» Stored dataset items
= = = = = = =

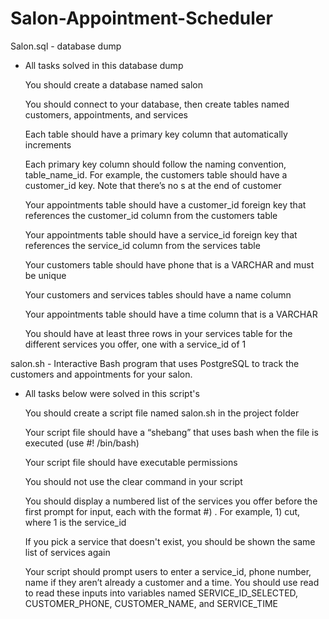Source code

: # Salon-Appointment-Scheduler

Salon.sql - database dump

* All tasks solved in this database dump

    You should create a database named salon
    
    You should connect to your database, then create tables named customers, appointments, and services
    
    Each table should have a primary key column that automatically increments
    
    Each primary key column should follow the naming convention, table_name_id. For example, the customers table should have a customer_id key. Note that there’s no s at the end of customer
    
    Your appointments table should have a customer_id foreign key that references the customer_id column from the customers table
    
    Your appointments table should have a service_id foreign key that references the service_id column from the services table
    
    Your customers table should have phone that is a VARCHAR and must be unique
    
    Your customers and services tables should have a name column
    
    Your appointments table should have a time column that is a VARCHAR
    
    You should have at least three rows in your services table for the different services you offer, one with a service_id of 1

salon.sh - Interactive Bash program that uses PostgreSQL to track the customers and appointments for your salon.

* All tasks below were solved in this script's
    
    You should create a script file named salon.sh in the project folder
    
    Your script file should have a “shebang” that uses bash when the file is executed (use #! /bin/bash)
    
    Your script file should have executable permissions
    
    You should not use the clear command in your script
    
    You should display a numbered list of the services you offer before the first prompt for input, each with the format #) <service>. For example, 1) cut, where 1 is the service_id
    
    If you pick a service that doesn't exist, you should be shown the same list of services again
    
    Your script should prompt users to enter a service_id, phone number, name if they aren’t already a customer and a time. You should use read to read these inputs into variables named SERVICE_ID_SELECTED, CUSTOMER_PHONE, CUSTOMER_NAME, and SERVICE_TIME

= = = = = = =

» How to complete this task
In the entries above, one line contains "You should connect" and another contains "Each primary key". Reproduce exactly those two lines and the lines between them, nothing else.

» Written answer
    You should connect to your database, then create tables named customers, appointments, and services
    
    Each table should have a primary key column that automatically increments
    
    Each primary key column should follow the naming convention, table_name_id. For example, the customers table should have a customer_id key. Note that there’s no s at the end of customer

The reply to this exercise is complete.